Stored records
========================

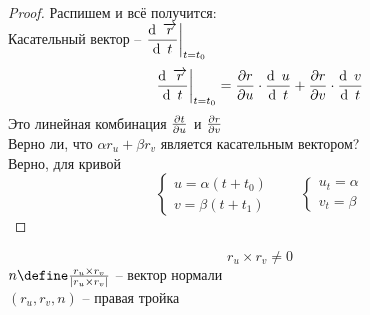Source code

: \begin{proof}
	Распишем и всё получится: \\
	Касательный вектор -- $ \dfrac{\di \vec{r}}{\di t}\clamp{t = t_0} $
	$$ \dfrac{\di \vec{r}}{\di t}\clamp{t = t_0} = \pder{r}{u} \cdot \frac{\di u}{\di t} + \pder{r}v \cdot \frac{\di v}{\di t} $$
	Это линейная комбинация $ \frac{\partial {t}}{\partial {u}} $ и $ \frac{\partial {r}}{\partial {v}} $ \\
	Верно ли, что $ \alpha r_u + \beta r_v $ является касательным вектором? \\
	Верно, для кривой
	$$
	\begin{cases}
		u = \alpha(t + t_0) \\
		v = \beta(t + t_1)
	\end{cases} \qquad
	\begin{cases}
		u_t = \alpha \\
		v_t = \beta
	\end{cases} $$
\end{proof}

$$ r_u \times r_v \ne 0 $$
$ n \define \frac{r_u \times r_v}{|r_u \times r_v|} $ -- вектор нормали \\
$ (r_u, r_v, n) $ -- правая тройка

========================

▶ Task brief
An exact copy of the records above is required, leaving out the pictures.

▶ Answer
Source code

: \begin{proof}
	Распишем и всё получится: \\
	Касательный вектор -- $ \dfrac{\di \vec{r}}{\di t}\clamp{t = t_0} $
	$$ \dfrac{\di \vec{r}}{\di t}\clamp{t = t_0} = \pder{r}{u} \cdot \frac{\di u}{\di t} + \pder{r}v \cdot \frac{\di v}{\di t} $$
	Это линейная комбинация $ \frac{\partial {t}}{\partial {u}} $ и $ \frac{\partial {r}}{\partial {v}} $ \\
	Верно ли, что $ \alpha r_u + \beta r_v $ является касательным вектором? \\
	Верно, для кривой
	$$
	\begin{cases}
		u = \alpha(t + t_0) \\
		v = \beta(t + t_1)
	\end{cases} \qquad
	\begin{cases}
		u_t = \alpha \\
		v_t = \beta
	\end{cases} $$
\end{proof}

$$ r_u \times r_v \ne 0 $$
$ n \define \frac{r_u \times r_v}{|r_u \times r_v|} $ -- вектор нормали \\
$ (r_u, r_v, n) $ -- правая тройка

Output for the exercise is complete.